Hong Kong and Singapore are seeking to snare a bigger share of the $540 trillion global derivatives business, taking advantage of tough new UK and European banking rules and uncertainty created by Britain’s plans to leave the European Union.
HONG KONG (Reuters) — Hong Kong and Singapore are seeking to snare a bigger share of the $540 trillion global derivatives business, taking advantage of tough new UK and European banking rules and uncertainty created by Britain’s plans to leave the European Union.
Over the past five months, regulators from the two Asian financial centers have been separately holding talks with the Asia Securities Industry and Financial Markets Association (ASIFMA) , which represents global lenders in Asia, five people with direct knowledge of the matter told Reuters.
At the center of the discussions is what kind of regulatory changes would be needed in Hong Kong and Singapore to get more banks to book their derivatives business in one of the two places.
If the Hong Kong Monetary Authority (HKMA) and the Monetary Authority of Singapore (MAS) are successful, they could lure billions of dollars of banking business and eventually create what could amount to thousands of jobs in Asia.
These derivatives would include products such as interest rate swaps or foreign exchange derivatives, which allow companies and investors to hedge their exposure to interest rate rises and currency swings.
Asia has traditionally accounted for less than 10 percent of the global over-the-counter derivatives market, according to Bank for International Settlements data.
Global banks have typically held the majority of Asia-related trades on their European balance sheets, with London being a major booking center for such deals.
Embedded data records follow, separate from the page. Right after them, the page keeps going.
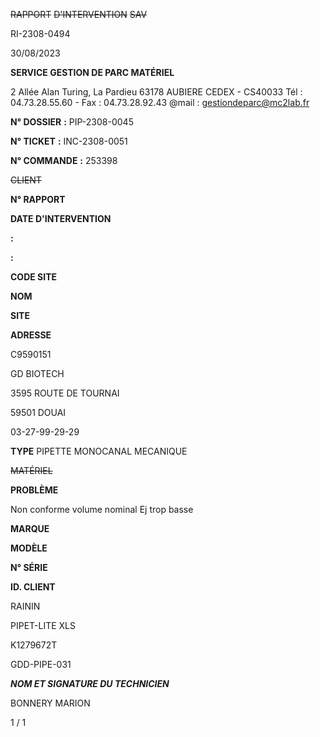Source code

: ~~RAPPORT~~ ~~D'INTERVENTION~~ ~~SAV~~


RI-2308-0494

30/08/2023


**SERVICE GESTION DE PARC MATÉRIEL**

2 Allée Alan Turing, La Pardieu
63178 AUBIERE CEDEX - CS40033
Tél : 04.73.28.55.60 - Fax : 04.73.28.92.43
@mail : gestiondeparc@mc2lab.fr


**N° DOSSIER** **:** PIP-2308-0045

**N° TICKET** **:** INC-2308-0051

**N° COMMANDE** **:** 253398

~~CLIENT~~


**N° RAPPORT**

**DATE D'INTERVENTION**


**:**

**:**


**CODE SITE**

**NOM**

**SITE**

**ADRESSE**


C9590151

GD BIOTECH

3595 ROUTE DE TOURNAI

59501 DOUAI

03-27-99-29-29





**TYPE** PIPETTE MONOCANAL MECANIQUE


~~MATÉRIEL~~

**PROBLÈME**

Non conforme volume nominal
Ej trop basse


**MARQUE**

**MODÈLE**

**N° SÉRIE**

**ID. CLIENT**


RAININ

PIPET-LITE XLS

K1279672T

GDD-PIPE-031






_**NOM ET SIGNATURE DU TECHNICIEN**_

BONNERY MARION


1 / 1

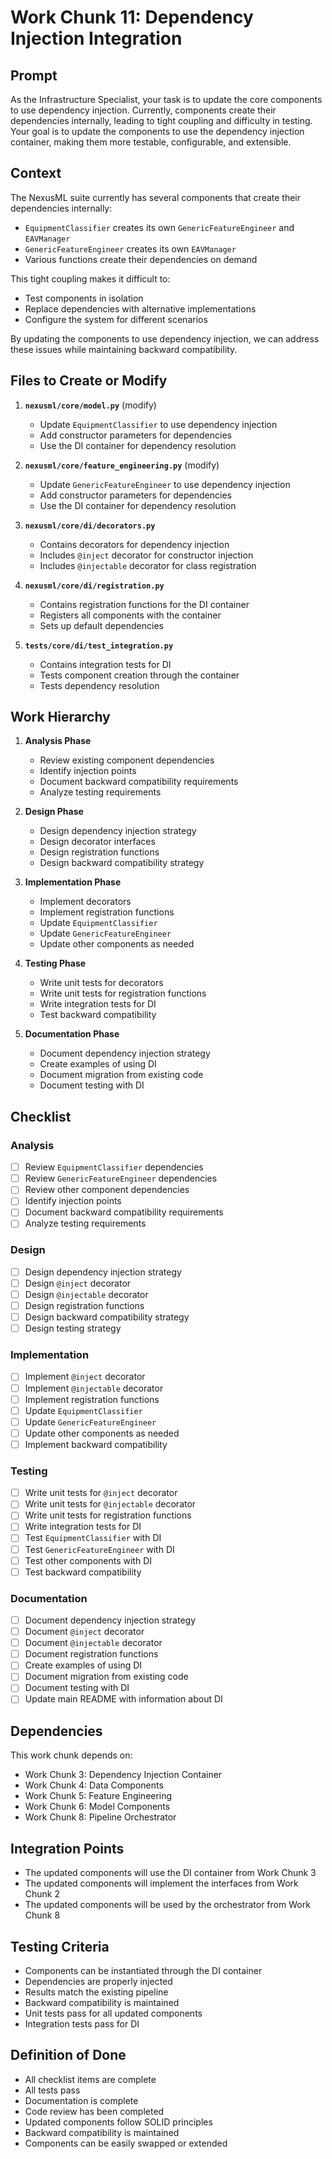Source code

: # Work Chunk 11: Dependency Injection Integration

## Prompt

As the Infrastructure Specialist, your task is to update the core components to
use dependency injection. Currently, components create their dependencies
internally, leading to tight coupling and difficulty in testing. Your goal is to
update the components to use the dependency injection container, making them
more testable, configurable, and extensible.

## Context

The NexusML suite currently has several components that create their
dependencies internally:

- `EquipmentClassifier` creates its own `GenericFeatureEngineer` and
  `EAVManager`
- `GenericFeatureEngineer` creates its own `EAVManager`
- Various functions create their dependencies on demand

This tight coupling makes it difficult to:

- Test components in isolation
- Replace dependencies with alternative implementations
- Configure the system for different scenarios

By updating the components to use dependency injection, we can address these
issues while maintaining backward compatibility.

## Files to Create or Modify

1. **`nexusml/core/model.py`** (modify)

   - Update `EquipmentClassifier` to use dependency injection
   - Add constructor parameters for dependencies
   - Use the DI container for dependency resolution

2. **`nexusml/core/feature_engineering.py`** (modify)

   - Update `GenericFeatureEngineer` to use dependency injection
   - Add constructor parameters for dependencies
   - Use the DI container for dependency resolution

3. **`nexusml/core/di/decorators.py`**

   - Contains decorators for dependency injection
   - Includes `@inject` decorator for constructor injection
   - Includes `@injectable` decorator for class registration

4. **`nexusml/core/di/registration.py`**

   - Contains registration functions for the DI container
   - Registers all components with the container
   - Sets up default dependencies

5. **`tests/core/di/test_integration.py`**
   - Contains integration tests for DI
   - Tests component creation through the container
   - Tests dependency resolution

## Work Hierarchy

1. **Analysis Phase**

   - Review existing component dependencies
   - Identify injection points
   - Document backward compatibility requirements
   - Analyze testing requirements

2. **Design Phase**

   - Design dependency injection strategy
   - Design decorator interfaces
   - Design registration functions
   - Design backward compatibility strategy

3. **Implementation Phase**

   - Implement decorators
   - Implement registration functions
   - Update `EquipmentClassifier`
   - Update `GenericFeatureEngineer`
   - Update other components as needed

4. **Testing Phase**

   - Write unit tests for decorators
   - Write unit tests for registration functions
   - Write integration tests for DI
   - Test backward compatibility

5. **Documentation Phase**
   - Document dependency injection strategy
   - Create examples of using DI
   - Document migration from existing code
   - Document testing with DI

## Checklist

### Analysis

- [ ] Review `EquipmentClassifier` dependencies
- [ ] Review `GenericFeatureEngineer` dependencies
- [ ] Review other component dependencies
- [ ] Identify injection points
- [ ] Document backward compatibility requirements
- [ ] Analyze testing requirements

### Design

- [ ] Design dependency injection strategy
- [ ] Design `@inject` decorator
- [ ] Design `@injectable` decorator
- [ ] Design registration functions
- [ ] Design backward compatibility strategy
- [ ] Design testing strategy

### Implementation

- [ ] Implement `@inject` decorator
- [ ] Implement `@injectable` decorator
- [ ] Implement registration functions
- [ ] Update `EquipmentClassifier`
- [ ] Update `GenericFeatureEngineer`
- [ ] Update other components as needed
- [ ] Implement backward compatibility

### Testing

- [ ] Write unit tests for `@inject` decorator
- [ ] Write unit tests for `@injectable` decorator
- [ ] Write unit tests for registration functions
- [ ] Write integration tests for DI
- [ ] Test `EquipmentClassifier` with DI
- [ ] Test `GenericFeatureEngineer` with DI
- [ ] Test other components with DI
- [ ] Test backward compatibility

### Documentation

- [ ] Document dependency injection strategy
- [ ] Document `@inject` decorator
- [ ] Document `@injectable` decorator
- [ ] Document registration functions
- [ ] Create examples of using DI
- [ ] Document migration from existing code
- [ ] Document testing with DI
- [ ] Update main README with information about DI

## Dependencies

This work chunk depends on:

- Work Chunk 3: Dependency Injection Container
- Work Chunk 4: Data Components
- Work Chunk 5: Feature Engineering
- Work Chunk 6: Model Components
- Work Chunk 8: Pipeline Orchestrator

## Integration Points

- The updated components will use the DI container from Work Chunk 3
- The updated components will implement the interfaces from Work Chunk 2
- The updated components will be used by the orchestrator from Work Chunk 8

## Testing Criteria

- Components can be instantiated through the DI container
- Dependencies are properly injected
- Results match the existing pipeline
- Backward compatibility is maintained
- Unit tests pass for all updated components
- Integration tests pass for DI

## Definition of Done

- All checklist items are complete
- All tests pass
- Documentation is complete
- Code review has been completed
- Updated components follow SOLID principles
- Backward compatibility is maintained
- Components can be easily swapped or extended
This has allowed them to gain economies of scale by aggregating their capital and infrastructure in one or two locations, while London also has a deep talent pool of employees with expertise in managing and processing the trading book.
During the past three years, though, many banks have begun to review their Asia trade booking arrangements because of new U. K. and European rules that have made Britain less attractive as a global hub for Asian risk.
Brexit has made the situation more urgent by prompting many banks to move some of their operations, including trading books, out of London.